━━━━━ SOURCE RECORDS ━━━━━

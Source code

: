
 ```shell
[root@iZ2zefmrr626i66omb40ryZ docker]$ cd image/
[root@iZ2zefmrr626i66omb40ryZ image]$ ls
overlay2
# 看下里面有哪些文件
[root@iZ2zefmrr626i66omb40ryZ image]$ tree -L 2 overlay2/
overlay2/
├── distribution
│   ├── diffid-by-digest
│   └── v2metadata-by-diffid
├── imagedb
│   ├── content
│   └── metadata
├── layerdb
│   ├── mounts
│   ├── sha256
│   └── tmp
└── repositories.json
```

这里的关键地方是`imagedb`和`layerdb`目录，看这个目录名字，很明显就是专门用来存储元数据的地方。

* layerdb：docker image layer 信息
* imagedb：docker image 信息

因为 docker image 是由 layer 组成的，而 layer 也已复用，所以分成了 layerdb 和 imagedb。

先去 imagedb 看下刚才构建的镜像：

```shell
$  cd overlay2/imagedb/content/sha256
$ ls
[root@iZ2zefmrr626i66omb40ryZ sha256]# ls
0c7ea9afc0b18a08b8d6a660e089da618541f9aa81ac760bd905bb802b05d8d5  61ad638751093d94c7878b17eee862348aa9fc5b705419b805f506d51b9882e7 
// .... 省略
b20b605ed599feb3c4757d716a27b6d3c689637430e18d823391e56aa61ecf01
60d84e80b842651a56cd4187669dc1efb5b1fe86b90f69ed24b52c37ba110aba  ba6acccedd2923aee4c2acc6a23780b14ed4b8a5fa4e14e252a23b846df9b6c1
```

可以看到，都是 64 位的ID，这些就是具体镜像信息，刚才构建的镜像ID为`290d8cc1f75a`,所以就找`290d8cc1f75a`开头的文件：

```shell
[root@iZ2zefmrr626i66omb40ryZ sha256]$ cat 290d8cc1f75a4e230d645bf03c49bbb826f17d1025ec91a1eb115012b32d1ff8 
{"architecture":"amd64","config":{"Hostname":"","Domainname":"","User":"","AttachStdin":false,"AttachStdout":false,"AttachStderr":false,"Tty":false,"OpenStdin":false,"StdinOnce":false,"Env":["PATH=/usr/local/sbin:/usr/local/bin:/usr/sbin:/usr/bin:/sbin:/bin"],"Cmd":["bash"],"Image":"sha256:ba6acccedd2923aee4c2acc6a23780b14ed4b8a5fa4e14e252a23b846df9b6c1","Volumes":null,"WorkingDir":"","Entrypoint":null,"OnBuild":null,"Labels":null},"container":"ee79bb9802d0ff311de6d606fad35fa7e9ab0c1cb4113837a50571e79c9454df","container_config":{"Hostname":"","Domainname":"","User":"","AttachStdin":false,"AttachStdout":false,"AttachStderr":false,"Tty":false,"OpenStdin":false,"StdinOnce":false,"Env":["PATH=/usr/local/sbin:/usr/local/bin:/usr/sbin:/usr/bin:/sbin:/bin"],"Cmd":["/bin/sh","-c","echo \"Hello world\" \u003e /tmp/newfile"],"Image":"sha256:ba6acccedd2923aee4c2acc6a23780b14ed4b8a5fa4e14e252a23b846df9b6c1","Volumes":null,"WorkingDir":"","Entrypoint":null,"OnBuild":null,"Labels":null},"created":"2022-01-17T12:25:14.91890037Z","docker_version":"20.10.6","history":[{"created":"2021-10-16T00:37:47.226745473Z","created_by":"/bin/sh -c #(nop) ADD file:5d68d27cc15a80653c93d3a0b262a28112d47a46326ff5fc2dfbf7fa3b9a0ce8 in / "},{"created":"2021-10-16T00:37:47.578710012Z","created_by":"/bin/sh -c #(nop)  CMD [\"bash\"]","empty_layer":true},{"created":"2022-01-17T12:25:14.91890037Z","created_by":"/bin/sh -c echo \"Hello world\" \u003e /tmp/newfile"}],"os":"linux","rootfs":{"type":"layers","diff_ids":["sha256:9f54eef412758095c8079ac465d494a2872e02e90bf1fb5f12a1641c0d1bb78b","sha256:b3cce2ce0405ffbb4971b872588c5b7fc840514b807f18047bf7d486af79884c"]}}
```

━━━━━

* _PROBLEM TO WORK ON_:
Retype all of the entries exactly, please.

* _RESULT OF THIS EXERCISE_:
Source code

:
 ```shell
[root@iZ2zefmrr626i66omb40ryZ docker]$ cd image/
[root@iZ2zefmrr626i66omb40ryZ image]$ ls
overlay2
# 看下里面有哪些文件
[root@iZ2zefmrr626i66omb40ryZ image]$ tree -L 2 overlay2/
overlay2/
├── distribution
│   ├── diffid-by-digest
│   └── v2metadata-by-diffid
├── imagedb
│   ├── content
│   └── metadata
├── layerdb
│   ├── mounts
│   ├── sha256
│   └── tmp
└── repositories.json
```

这里的关键地方是`imagedb`和`layerdb`目录，看这个目录名字，很明显就是专门用来存储元数据的地方。

* layerdb：docker image layer 信息
* imagedb：docker image 信息

因为 docker image 是由 layer 组成的，而 layer 也已复用，所以分成了 layerdb 和 imagedb。

先去 imagedb 看下刚才构建的镜像：

```shell
$  cd overlay2/imagedb/content/sha256
$ ls
[root@iZ2zefmrr626i66omb40ryZ sha256]# ls
0c7ea9afc0b18a08b8d6a660e089da618541f9aa81ac760bd905bb802b05d8d5  61ad638751093d94c7878b17eee862348aa9fc5b705419b805f506d51b9882e7 
// .... 省略
b20b605ed599feb3c4757d716a27b6d3c689637430e18d823391e56aa61ecf01
60d84e80b842651a56cd4187669dc1efb5b1fe86b90f69ed24b52c37ba110aba  ba6acccedd2923aee4c2acc6a23780b14ed4b8a5fa4e14e252a23b846df9b6c1
```

可以看到，都是 64 位的ID，这些就是具体镜像信息，刚才构建的镜像ID为`290d8cc1f75a`,所以就找`290d8cc1f75a`开头的文件：

```shell
[root@iZ2zefmrr626i66omb40ryZ sha256]$ cat 290d8cc1f75a4e230d645bf03c49bbb826f17d1025ec91a1eb115012b32d1ff8 
{"architecture":"amd64","config":{"Hostname":"","Domainname":"","User":"","AttachStdin":false,"AttachStdout":false,"AttachStderr":false,"Tty":false,"OpenStdin":false,"StdinOnce":false,"Env":["PATH=/usr/local/sbin:/usr/local/bin:/usr/sbin:/usr/bin:/sbin:/bin"],"Cmd":["bash"],"Image":"sha256:ba6acccedd2923aee4c2acc6a23780b14ed4b8a5fa4e14e252a23b846df9b6c1","Volumes":null,"WorkingDir":"","Entrypoint":null,"OnBuild":null,"Labels":null},"container":"ee79bb9802d0ff311de6d606fad35fa7e9ab0c1cb4113837a50571e79c9454df","container_config":{"Hostname":"","Domainname":"","User":"","AttachStdin":false,"AttachStdout":false,"AttachStderr":false,"Tty":false,"OpenStdin":false,"StdinOnce":false,"Env":["PATH=/usr/local/sbin:/usr/local/bin:/usr/sbin:/usr/bin:/sbin:/bin"],"Cmd":["/bin/sh","-c","echo \"Hello world\" \u003e /tmp/newfile"],"Image":"sha256:ba6acccedd2923aee4c2acc6a23780b14ed4b8a5fa4e14e252a23b846df9b6c1","Volumes":null,"WorkingDir":"","Entrypoint":null,"OnBuild":null,"Labels":null},"created":"2022-01-17T12:25:14.91890037Z","docker_version":"20.10.6","history":[{"created":"2021-10-16T00:37:47.226745473Z","created_by":"/bin/sh -c #(nop) ADD file:5d68d27cc15a80653c93d3a0b262a28112d47a46326ff5fc2dfbf7fa3b9a0ce8 in / "},{"created":"2021-10-16T00:37:47.578710012Z","created_by":"/bin/sh -c #(nop)  CMD [\"bash\"]","empty_layer":true},{"created":"2022-01-17T12:25:14.91890037Z","created_by":"/bin/sh -c echo \"Hello world\" \u003e /tmp/newfile"}],"os":"linux","rootfs":{"type":"layers","diff_ids":["sha256:9f54eef412758095c8079ac465d494a2872e02e90bf1fb5f12a1641c0d1bb78b","sha256:b3cce2ce0405ffbb4971b872588c5b7fc840514b807f18047bf7d486af79884c"]}}
```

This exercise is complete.